May 28, 2001
Good Morning. I suppose I should begin these reports with the weather report, so as to uphold the well-established tradition of last year. It will also serve to involve you all in something that is very central to the English character. You see, the weather is important here – it both provides a neutral topic of conversation, something that is essential to a well-mannered society, and it regularly intrudes on people’s lives. Unlike us Californians who enjoy, for the most part, blandly pleasant conditions, things are usually rather dark and damp here, so when it gets nice, it’s a major event. Here in Weardale the economy is largely agriculturally based (with the exception of a few of us who haven’t realized that the mining industry is gone), and most farmers grow hay in their fields. During mid to late summer the hay matures but if harvested when wet, it will rot. As a result, when a sunny day happens, there is a flurry of activity in order to get the stuff harvested before the rain returns – which it surely will. Hence the phrase “make hay while the sun shines”.

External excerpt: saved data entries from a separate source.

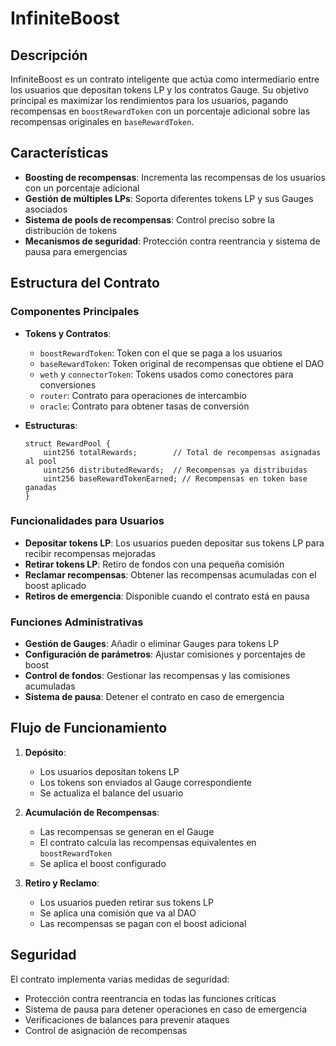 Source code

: # InfiniteBoost

## Descripción

InfiniteBoost es un contrato inteligente que actúa como intermediario entre los usuarios que depositan tokens LP y los contratos Gauge. Su objetivo principal es maximizar los rendimientos para los usuarios, pagando recompensas en `boostRewardToken` con un porcentaje adicional sobre las recompensas originales en `baseRewardToken`.

## Características

- **Boosting de recompensas**: Incrementa las recompensas de los usuarios con un porcentaje adicional
- **Gestión de múltiples LPs**: Soporta diferentes tokens LP y sus Gauges asociados
- **Sistema de pools de recompensas**: Control preciso sobre la distribución de tokens
- **Mecanismos de seguridad**: Protección contra reentrancia y sistema de pausa para emergencias

## Estructura del Contrato

### Componentes Principales

- **Tokens y Contratos**:
  - `boostRewardToken`: Token con el que se paga a los usuarios
  - `baseRewardToken`: Token original de recompensas que obtiene el DAO
  - `weth` y `connectorToken`: Tokens usados como conectores para conversiones
  - `router`: Contrato para operaciones de intercambio
  - `oracle`: Contrato para obtener tasas de conversión

- **Estructuras**:
  ```solidity
  struct RewardPool {
      uint256 totalRewards;        // Total de recompensas asignadas al pool
      uint256 distributedRewards;  // Recompensas ya distribuidas
      uint256 baseRewardTokenEarned; // Recompensas en token base ganadas
  }
  ```

### Funcionalidades para Usuarios

- **Depositar tokens LP**: Los usuarios pueden depositar sus tokens LP para recibir recompensas mejoradas
- **Retirar tokens LP**: Retiro de fondos con una pequeña comisión
- **Reclamar recompensas**: Obtener las recompensas acumuladas con el boost aplicado
- **Retiros de emergencia**: Disponible cuando el contrato está en pausa

### Funciones Administrativas

- **Gestión de Gauges**: Añadir o eliminar Gauges para tokens LP
- **Configuración de parámetros**: Ajustar comisiones y porcentajes de boost
- **Control de fondos**: Gestionar las recompensas y las comisiones acumuladas
- **Sistema de pausa**: Detener el contrato en caso de emergencia

## Flujo de Funcionamiento

1. **Depósito**:
   - Los usuarios depositan tokens LP
   - Los tokens son enviados al Gauge correspondiente
   - Se actualiza el balance del usuario

2. **Acumulación de Recompensas**:
   - Las recompensas se generan en el Gauge
   - El contrato calcula las recompensas equivalentes en `boostRewardToken`
   - Se aplica el boost configurado

3. **Retiro y Reclamo**:
   - Los usuarios pueden retirar sus tokens LP
   - Se aplica una comisión que va al DAO
   - Las recompensas se pagan con el boost adicional

## Seguridad

El contrato implementa varias medidas de seguridad:

- Protección contra reentrancia en todas las funciones críticas
- Sistema de pausa para detener operaciones en caso de emergencia
- Verificaciones de balances para prevenir ataques
- Control de asignación de recompensas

But I digress, so on with the report. This morning things are cloudy and wet. So what else is new, you may ask? Everyone tells us that summer happened here last week, and that we missed it. Oh well, at least we’re not driving through mud getting to and from the cottage as we were this time last year. Jonina informs me that the forecast in the paper calls for more good weather this coming week. Anyone in a betting mood?
Everyone was rather jet-lagged yesterday, so things got underway fairly slowly. While Byron and Jonina were still in their horizontal phase of adjusting, I went out to the garage and rummaged through the boxes of stuff we stored here over winter. For some unknown reason, the phone was on top of the first box I looked in. This luck was mitigated by the fact that phone service was out in much of Weardale for a good part of the day, and we couldn’t call anyone further away than Eastgate. Being a foreigner, my first reaction was that perhaps BT had instituted some new long distance dialing procedure that I was having trouble sorting out. After enquiring with Jeremy and Phillippa – who had been wondering why their phone had been so quite – we came to the conclusion that the phones were really down. I guess everyone will have to trust that we arrived safely for a bit longer.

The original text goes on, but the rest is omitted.